Stephan Fantauzzo, head of Indiana's public-employee union, has seen a lot over the years, but nothing beats the day his auto mechanics came to him and said they didn't want their raises. Indianapolis had just put out to competitive bidding the business of repairing city vehicles, and that meant his workers had to bid against private companies to keep their jobs. Fantauzzo's workers were worried that they would be underbid. So they gave up their pay raises--and narrowly won the contract. The competition has brought a new efficiency to the operation: costs are down 29%, turn-around time on repairs has improved markedly, and customer complaints have fallen more than 90%. At the same time, the workers have more than made up for their lost raises, averaging 5% salary hikes in each of the past four years, well above the city average. Says a once skeptical Fantauzzo: "We found a way to make this a win-win situation."

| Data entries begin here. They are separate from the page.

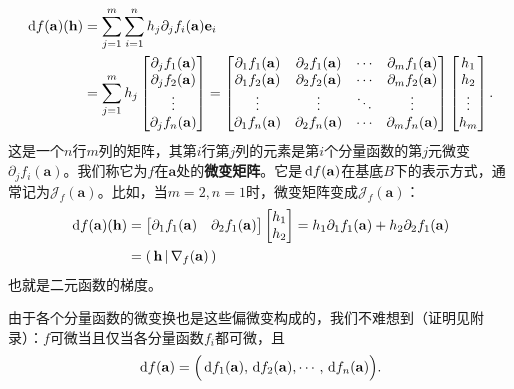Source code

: \documentclass[12pt,UTF8]{ctexbook}
\begin{document}
\begin{align*}
    \diff f (\mathbf{a})(\mathbf{h}) &= \sum_{j=1}^m \sum_{i=1}^n h_j\partial_{j} f_i(\mathbf{a})\mathbf{e}_i \\
  &= \sum_{j=1}^m h_j\begin{bmatrix}
    \partial_{j} f_1(\mathbf{a}) \\ \partial_{j} f_2(\mathbf{a}) \\ \vdots \\ \partial_{j} f_n(\mathbf{a})
\end{bmatrix} = \begin{bmatrix}
    \partial_{1} f_1(\mathbf{a}) & \partial_{2} f_1(\mathbf{a}) & \cdots & \partial_{m} f_1(\mathbf{a}) \\
    \partial_{1} f_2(\mathbf{a}) & \partial_{2} f_2(\mathbf{a}) & \cdots & \partial_{m} f_2(\mathbf{a}) \\
    \vdots & \vdots & \ddots & \vdots \\
    \partial_{1} f_n(\mathbf{a}) & \partial_{2} f_n(\mathbf{a}) & \cdots & \partial_{m} f_n(\mathbf{a})
\end{bmatrix} \begin{bmatrix}
    h_1 \\ h_2 \\ \vdots \\ h_m
\end{bmatrix}.
\end{align*}
这是一个$n$行$m$列的矩阵，其第$i$行第$j$列的元素是第$i$个分量函数的第$j$元微变$\partial_{j} f_i(\mathbf{a})$。我们称它为$f$在$\mathbf{a}$处的\textbf{微变矩阵}。它是$\diff f (\mathbf{a})$在基底$B$下的表示方式，通常记为$\mathcal{J}_f(\mathbf{a})$。比如，当$m=2,n=1$时，微变矩阵变成$\mathcal{J}_f(\mathbf{a})$：
\begin{align*}
    \diff f (\mathbf{a})(\mathbf{h}) &= \begin{bmatrix}
        \partial_{1} f_1(\mathbf{a}) & \partial_{2} f_1(\mathbf{a})
    \end{bmatrix} \begin{bmatrix}
        h_1 \\h_2
    \end{bmatrix} = h_1 \partial_{1} f_1(\mathbf{a}) + h_2 \partial_{2} f_1(\mathbf{a})\\
    &= \nji{\mathbf{h}}{\nabla_f(\mathbf{a})}
\end{align*}
也就是二元函数的梯度。

由于各个分量函数的微变换也是这些偏微变构成的，我们不难想到（证明见附录）：$f$可微当且仅当各分量函数$f_i$都可微，且
$$\diff f (\mathbf{a}) = \Big(\diff f_1 (\mathbf{a}), \diff f_2 (\mathbf{a}), \cdots, \diff f_n (\mathbf{a})\Big).$$
\end{document}
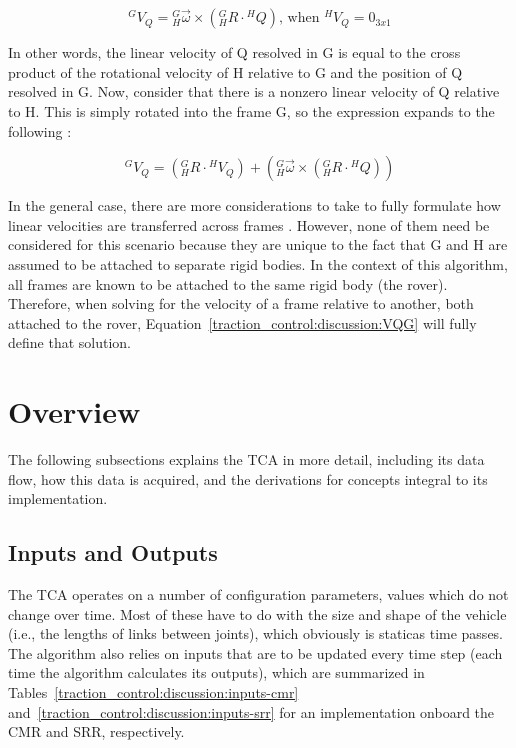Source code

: \begin{equation}
	{}^{G}V_{Q} = {}^{G}_{H}\vec{\omega} \times \left({}^{G}_{H}R \cdot {}^{H}Q\right) \text{, when } {}^{H}V_{Q} = 0_{3x1}
\end{equation}

In other words, the linear velocity of Q resolved in G is equal to the cross product of the rotational velocity of H relative to G and the position of Q resolved in G. Now, consider that there is a nonzero linear velocity of Q relative to H. This is simply rotated into the frame G, so the expression expands to the following \cite{craig}:

\begin{equation}\label{traction_control:discussion:VQG}
	{}^{G}V_{Q} = \left({}^{G}_{H}R \cdot {}^{H}V_{Q}\right) + \left({}^{G}_{H}\vec{\omega} \times \left({}^{G}_{H}R \cdot {}^{H}Q\right)\right)
\end{equation}

In the general case, there are more considerations to take to fully formulate how linear velocities are transferred across frames \cite{craig}. However, none of them need be considered for this scenario because they are unique to the fact that G and H are assumed to be attached to separate rigid bodies. In the context of this algorithm, all frames are known to be attached to the same rigid body (the rover). Therefore, when solving for the velocity of a frame relative to another, both attached to the rover, Equation~\ref{traction_control:discussion:VQG} will fully define that solution.

\section{Overview}
The following subsections explains the \ac{TCA} in more detail, including its data flow, how this data is acquired, and the derivations for concepts integral to its implementation.

\subsection{Inputs and Outputs}
The \ac{TCA} operates on a number of configuration parameters, values which do not change over time. Most of these have to do with the size and shape of the vehicle (i.e., the lengths of links between joints), which obviously is staticas time passes. The algorithm also relies on inputs that are to be updated every time step (each time the algorithm calculates its outputs), which are summarized in Tables~\ref{traction_control:discussion:inputs-cmr} and~\ref{traction_control:discussion:inputs-srr} for an implementation onboard the \ac{CMR} and \ac{SRR}, respectively.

Auto repair is only one of more than 70 municipal operations Indianapolis' Republican Mayor Stephen Goldsmith, the nation's leading exponent of "competing out," has spun off in five years in office. The city's wastewater-treatment plants are being run by a private company, at a projected savings of $65 million over five years. Indianapolis International Airport is now run by the British Airport Authority, which promises it will save $32 million over 10 years. Goldsmith even managed to privatize Indianapolis' 2,200-job Naval Air Warfare Center, which had landed on the Pentagon's base-closing list. With the Federal Government's permission, he brought in Hughes Technical Services to take over the operation and sell products and services back to the Navy.

Indianapolis is hardly alone among cities that have been quietly putting the fashionable buzz words "reinventing government" into practice. Municipal government has long been regarded as the great back-water of American democracy: a world of political patronage and special-interest jockeying in which policy discussions rarely move beyond synchronizing traffic lights. But a new breed of activist mayors, recently hailed by the New Republic as "the Pride of the Cities," has been turning city halls into hothouses of governmental innovation. They are challenging entrenched interests and butting heads with traditional allies in the pursuit of real reform: overhauling the school system in Chicago, reshaping labor-management relations in Philadelphia and privatizing municipal services all over.

The driving force behind this fresh approach to urban government is a handful of "new pragmatist" mayors--Indianapolis' Goldsmith, Cleveland's Michael White, Philadelphia's Edward Rendell, Milwaukee's John Norquist, Chicago's Richard M. Daley and to some extent Los Angeles' Robert Riordan and New York City's Rudolph Giuliani--who actively collaborate and compare notes on how to make cities work. Goldsmith visits Giuliani every few months to talk shop; Rendell and Goldsmith bounce ideas off each other at frequent joint speaking appearances. And good practices, big or small, travel fast. "You learn a lot from each other," says Republican Riordan, who used Indianapolis-style competing out to award cleanup contracts after the 1994 Northridge, Calif., earthquake. Goldsmith is using a silicone-based antigraffiti sealant he learned about from Daley. Says White: "If there's anything that binds us, it's simply that we pride ourselves on being result-oriented."